Supplied material: Begin

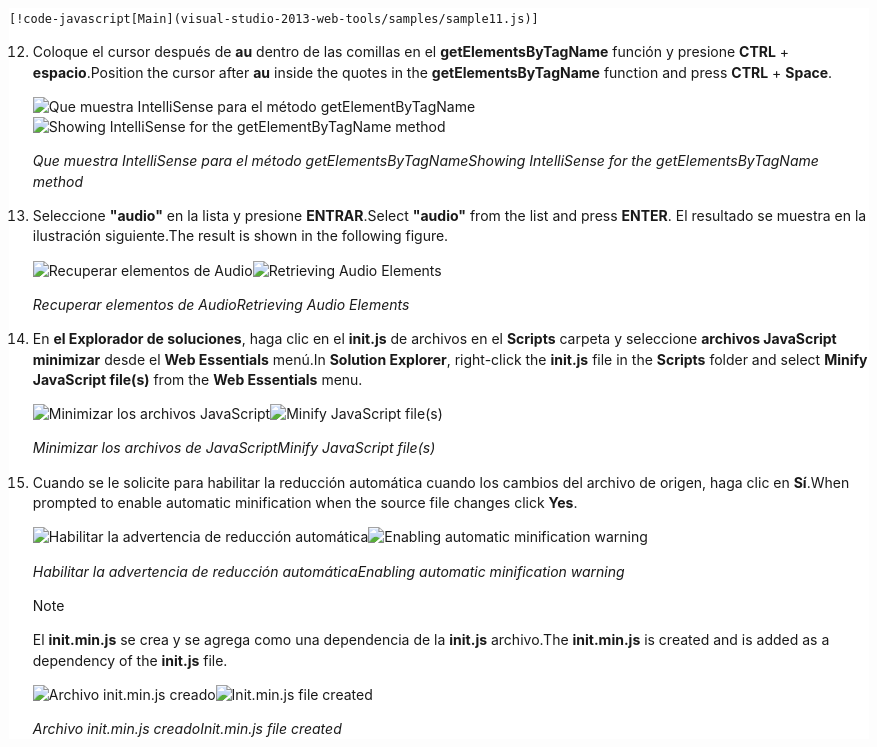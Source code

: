     [!code-javascript[Main](visual-studio-2013-web-tools/samples/sample11.js)]
12. <span data-ttu-id="4d7ee-395">Coloque el cursor después de **au** dentro de las comillas en el **getElementsByTagName** función y presione **CTRL** + **espacio**.</span><span class="sxs-lookup"><span data-stu-id="4d7ee-395">Position the cursor after **au** inside the quotes in the **getElementsByTagName** function and press **CTRL** + **Space**.</span></span>

    <span data-ttu-id="4d7ee-396">![Que muestra IntelliSense para el método getElementByTagName](visual-studio-2013-web-tools/_static/image45.png "que muestra IntelliSense para el método getElementByTagName")</span><span class="sxs-lookup"><span data-stu-id="4d7ee-396">![Showing IntelliSense for the getElementByTagName method](visual-studio-2013-web-tools/_static/image45.png "Showing IntelliSense for the getElementByTagName method")</span></span>

    <span data-ttu-id="4d7ee-397">*Que muestra IntelliSense para el método getElementsByTagName*</span><span class="sxs-lookup"><span data-stu-id="4d7ee-397">*Showing IntelliSense for the getElementsByTagName method*</span></span>
13. <span data-ttu-id="4d7ee-398">Seleccione **&quot;audio&quot;** en la lista y presione **ENTRAR**.</span><span class="sxs-lookup"><span data-stu-id="4d7ee-398">Select **&quot;audio&quot;** from the list and press **ENTER**.</span></span> <span data-ttu-id="4d7ee-399">El resultado se muestra en la ilustración siguiente.</span><span class="sxs-lookup"><span data-stu-id="4d7ee-399">The result is shown in the following figure.</span></span>

    <span data-ttu-id="4d7ee-400">![Recuperar elementos de Audio](visual-studio-2013-web-tools/_static/image46.png "recuperar elementos de Audio")</span><span class="sxs-lookup"><span data-stu-id="4d7ee-400">![Retrieving Audio Elements](visual-studio-2013-web-tools/_static/image46.png "Retrieving Audio Elements")</span></span>

    <span data-ttu-id="4d7ee-401">*Recuperar elementos de Audio*</span><span class="sxs-lookup"><span data-stu-id="4d7ee-401">*Retrieving Audio Elements*</span></span>
14. <span data-ttu-id="4d7ee-402">En **el Explorador de soluciones**, haga clic en el **init.js** de archivos en el **Scripts** carpeta y seleccione **archivos JavaScript minimizar** desde el **Web Essentials** menú.</span><span class="sxs-lookup"><span data-stu-id="4d7ee-402">In **Solution Explorer**, right-click the **init.js** file in the **Scripts** folder and select **Minify JavaScript file(s)** from the **Web Essentials** menu.</span></span>

    <span data-ttu-id="4d7ee-403">![Minimizar los archivos JavaScript](visual-studio-2013-web-tools/_static/image47.png "archivos JavaScript minimizar")</span><span class="sxs-lookup"><span data-stu-id="4d7ee-403">![Minify JavaScript file(s)](visual-studio-2013-web-tools/_static/image47.png "Minify JavaScript files")</span></span>

    <span data-ttu-id="4d7ee-404">*Minimizar los archivos de JavaScript*</span><span class="sxs-lookup"><span data-stu-id="4d7ee-404">*Minify JavaScript file(s)*</span></span>
15. <span data-ttu-id="4d7ee-405">Cuando se le solicite para habilitar la reducción automática cuando los cambios del archivo de origen, haga clic en **Sí**.</span><span class="sxs-lookup"><span data-stu-id="4d7ee-405">When prompted to enable automatic minification when the source file changes click **Yes**.</span></span>

    <span data-ttu-id="4d7ee-406">![Habilitar la advertencia de reducción automática](visual-studio-2013-web-tools/_static/image48.png "habilitar la advertencia de reducción automática")</span><span class="sxs-lookup"><span data-stu-id="4d7ee-406">![Enabling automatic minification warning](visual-studio-2013-web-tools/_static/image48.png "Enabling automatic minification warning")</span></span>

    <span data-ttu-id="4d7ee-407">*Habilitar la advertencia de reducción automática*</span><span class="sxs-lookup"><span data-stu-id="4d7ee-407">*Enabling automatic minification warning*</span></span>

    > [!NOTE]
    > <span data-ttu-id="4d7ee-408">El **init.min.js** se crea y se agrega como una dependencia de la **init.js** archivo.</span><span class="sxs-lookup"><span data-stu-id="4d7ee-408">The **init.min.js** is created and is added as a dependency of the **init.js** file.</span></span>
    > 
    > <span data-ttu-id="4d7ee-409">![Archivo init.min.js creado](visual-studio-2013-web-tools/_static/image49.png "archivo Init.min.js creado")</span><span class="sxs-lookup"><span data-stu-id="4d7ee-409">![Init.min.js file created](visual-studio-2013-web-tools/_static/image49.png "Init.min.js file created")</span></span>
    > 
    > <span data-ttu-id="4d7ee-410">*Archivo init.min.js creado*</span><span class="sxs-lookup"><span data-stu-id="4d7ee-410">*Init.min.js file created*</span></span>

Supplied material: End

** What to produce **
Return all lines from the data that include the string "para".

** Result of this exercise **
    <span data-ttu-id="4d7ee-396">![Que muestra IntelliSense para el método getElementByTagName](visual-studio-2013-web-tools/_static/image45.png "que muestra IntelliSense para el método getElementByTagName")</span><span class="sxs-lookup"><span data-stu-id="4d7ee-396">![Showing IntelliSense for the getElementByTagName method](visual-studio-2013-web-tools/_static/image45.png "Showing IntelliSense for the getElementByTagName method")</span></span>
    <span data-ttu-id="4d7ee-397">*Que muestra IntelliSense para el método getElementsByTagName*</span><span class="sxs-lookup"><span data-stu-id="4d7ee-397">*Showing IntelliSense for the getElementsByTagName method*</span></span>
15. <span data-ttu-id="4d7ee-405">Cuando se le solicite para habilitar la reducción automática cuando los cambios del archivo de origen, haga clic en **Sí**.</span><span class="sxs-lookup"><span data-stu-id="4d7ee-405">When prompted to enable automatic minification when the source file changes click **Yes**.</span></span>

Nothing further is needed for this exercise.